Como si leyera mi pensamiento, Regino aclara que su problema no es la falta de comida sino el temor de que Yoeris “se quede bruta” o “coja marido antes de tiempo”. Su reto —reitera, mirando otra vez el boletín de calificaciones— es educarla para que se defienda de tales peligros. Y por eso volverá al ring esta noche. Él calcula que necesitará dos semanas de producción en el taller de traperos, para pagar los tres meses de pensión que debe en el colegio de su hija.

Ahora, mientras lo veo doblar por la esquina, tengo la impresión de que no salta para evadir el charco que está frente a su casa, sino para subir al cuadrilátero a comenzar su pelea. O, más bien, a continuarla.

***

Regino ganó los dos primeros rounds. Al plantear el combate en corto maniató los brazos largos de su rival y logró conectar varios golpes que hicieron poner de pie al público. Parecía que ganaría por nocaut, especialmente cuando metió ese gancho de izquierda en el estómago de Miche Arango. Un espectador lo celebró a grito herido:

—Dale duro, carajo, que es cachaco y no es familia mía.

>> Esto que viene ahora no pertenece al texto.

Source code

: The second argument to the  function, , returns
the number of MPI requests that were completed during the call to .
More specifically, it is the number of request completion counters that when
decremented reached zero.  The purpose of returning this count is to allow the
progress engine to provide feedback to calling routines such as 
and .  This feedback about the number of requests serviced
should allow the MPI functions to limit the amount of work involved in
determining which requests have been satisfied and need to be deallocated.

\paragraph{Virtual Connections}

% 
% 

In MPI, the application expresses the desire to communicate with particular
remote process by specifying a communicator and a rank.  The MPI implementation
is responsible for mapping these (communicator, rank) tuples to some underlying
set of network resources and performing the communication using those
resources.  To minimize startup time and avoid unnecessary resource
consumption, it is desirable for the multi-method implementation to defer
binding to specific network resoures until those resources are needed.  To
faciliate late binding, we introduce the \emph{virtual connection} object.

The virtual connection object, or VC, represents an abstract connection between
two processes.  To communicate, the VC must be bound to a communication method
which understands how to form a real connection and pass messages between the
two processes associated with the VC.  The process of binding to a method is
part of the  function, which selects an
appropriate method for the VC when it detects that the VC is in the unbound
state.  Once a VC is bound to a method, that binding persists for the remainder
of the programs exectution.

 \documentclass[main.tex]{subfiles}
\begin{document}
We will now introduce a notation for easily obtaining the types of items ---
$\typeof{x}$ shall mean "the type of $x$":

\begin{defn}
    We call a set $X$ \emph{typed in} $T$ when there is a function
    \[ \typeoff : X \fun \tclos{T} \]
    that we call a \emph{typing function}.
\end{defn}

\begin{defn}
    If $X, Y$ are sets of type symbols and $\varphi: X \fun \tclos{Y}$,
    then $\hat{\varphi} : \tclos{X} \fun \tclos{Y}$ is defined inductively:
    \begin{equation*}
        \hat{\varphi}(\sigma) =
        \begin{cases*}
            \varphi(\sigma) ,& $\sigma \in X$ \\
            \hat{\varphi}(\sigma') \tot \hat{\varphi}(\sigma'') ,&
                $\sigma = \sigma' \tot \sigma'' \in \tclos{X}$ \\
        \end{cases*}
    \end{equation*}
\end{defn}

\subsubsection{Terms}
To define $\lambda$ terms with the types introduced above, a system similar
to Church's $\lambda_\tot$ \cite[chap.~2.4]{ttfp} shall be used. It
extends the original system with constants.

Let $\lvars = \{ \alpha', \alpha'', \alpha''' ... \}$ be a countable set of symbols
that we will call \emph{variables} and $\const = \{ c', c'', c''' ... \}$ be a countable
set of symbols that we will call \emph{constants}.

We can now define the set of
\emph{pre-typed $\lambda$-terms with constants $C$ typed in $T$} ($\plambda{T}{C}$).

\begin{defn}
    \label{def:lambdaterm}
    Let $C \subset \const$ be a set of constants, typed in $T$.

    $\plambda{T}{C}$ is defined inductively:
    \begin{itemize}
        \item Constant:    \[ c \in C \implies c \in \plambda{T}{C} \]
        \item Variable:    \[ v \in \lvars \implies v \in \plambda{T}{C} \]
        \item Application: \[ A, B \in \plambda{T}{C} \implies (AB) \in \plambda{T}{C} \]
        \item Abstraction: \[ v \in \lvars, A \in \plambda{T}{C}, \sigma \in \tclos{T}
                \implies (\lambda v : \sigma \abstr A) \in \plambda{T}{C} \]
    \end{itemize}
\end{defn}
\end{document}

Regino no pudo rematar la faena porque sonó la campana. En el tercero, alocado por el respaldo de la gente, arremetió contra Arango de manera insensata, ya que lo hizo con la guardia muy abajo. Entonces se encontró de frente con un mortero que le explotó en la barbilla. Cuando cayó a la lona con las piernas tiesas, la mirada extraviada y el protector bucal bailoteando entre los labios, todo el mundo comprendió que estaba liquidado.

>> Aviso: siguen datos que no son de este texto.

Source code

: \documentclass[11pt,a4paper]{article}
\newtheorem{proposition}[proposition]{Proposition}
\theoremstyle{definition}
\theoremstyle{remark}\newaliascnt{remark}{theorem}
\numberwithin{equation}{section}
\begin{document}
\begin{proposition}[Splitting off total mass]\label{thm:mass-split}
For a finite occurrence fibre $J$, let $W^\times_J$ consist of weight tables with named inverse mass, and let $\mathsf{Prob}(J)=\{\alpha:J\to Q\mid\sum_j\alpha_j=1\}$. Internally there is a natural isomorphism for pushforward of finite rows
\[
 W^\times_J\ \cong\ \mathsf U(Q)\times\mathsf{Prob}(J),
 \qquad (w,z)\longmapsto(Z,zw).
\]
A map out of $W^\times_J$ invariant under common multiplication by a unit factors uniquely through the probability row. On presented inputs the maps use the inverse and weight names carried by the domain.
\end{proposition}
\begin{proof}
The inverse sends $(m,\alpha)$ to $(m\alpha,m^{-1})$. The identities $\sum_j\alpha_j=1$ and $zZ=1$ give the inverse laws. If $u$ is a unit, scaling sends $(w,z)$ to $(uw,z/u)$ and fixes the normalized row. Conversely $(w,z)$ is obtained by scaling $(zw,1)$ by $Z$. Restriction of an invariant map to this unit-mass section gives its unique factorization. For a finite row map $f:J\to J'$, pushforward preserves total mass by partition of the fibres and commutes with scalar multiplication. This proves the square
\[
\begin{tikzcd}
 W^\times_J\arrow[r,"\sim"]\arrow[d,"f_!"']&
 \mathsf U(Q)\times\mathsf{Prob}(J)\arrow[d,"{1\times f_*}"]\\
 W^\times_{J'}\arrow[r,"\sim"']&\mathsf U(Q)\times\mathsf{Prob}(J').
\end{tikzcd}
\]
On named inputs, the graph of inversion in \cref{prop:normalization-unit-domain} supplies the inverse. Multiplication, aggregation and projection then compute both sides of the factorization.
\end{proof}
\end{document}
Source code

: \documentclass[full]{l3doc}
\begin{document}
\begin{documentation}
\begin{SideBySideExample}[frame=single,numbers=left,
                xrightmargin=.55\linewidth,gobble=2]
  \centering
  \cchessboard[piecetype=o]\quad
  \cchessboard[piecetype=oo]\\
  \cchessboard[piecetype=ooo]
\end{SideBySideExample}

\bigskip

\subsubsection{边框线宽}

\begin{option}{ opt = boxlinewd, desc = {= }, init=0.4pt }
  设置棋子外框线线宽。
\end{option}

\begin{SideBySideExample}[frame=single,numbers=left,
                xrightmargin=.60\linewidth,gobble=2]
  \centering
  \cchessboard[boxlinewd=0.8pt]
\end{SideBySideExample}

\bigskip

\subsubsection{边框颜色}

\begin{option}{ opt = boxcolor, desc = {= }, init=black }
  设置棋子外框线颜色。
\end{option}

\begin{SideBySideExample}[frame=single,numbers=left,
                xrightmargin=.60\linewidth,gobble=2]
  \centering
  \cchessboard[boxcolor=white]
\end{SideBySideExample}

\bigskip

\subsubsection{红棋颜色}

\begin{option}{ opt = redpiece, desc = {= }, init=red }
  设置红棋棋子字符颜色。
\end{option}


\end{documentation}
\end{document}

Ahora, mientras se baja del ring sin ayuda de nadie, noto que Regino no tiene el semblante postrado de los perdedores. Es más, luce radiante a pesar de la sangre que se le asoma por las fosas nasales. Sonríe, saluda a un aficionado. Y además le sobran agallas para levantar la mano derecha con la “V” de la victoria. El público, seguramente, ignora cuál es el motivo secreto que lo lleva a comportarse como si hubiera ganado. Pero le prodiga un aplauso monumental que retumba en todo el coliseo y parece estremecer el resto de la Tierra.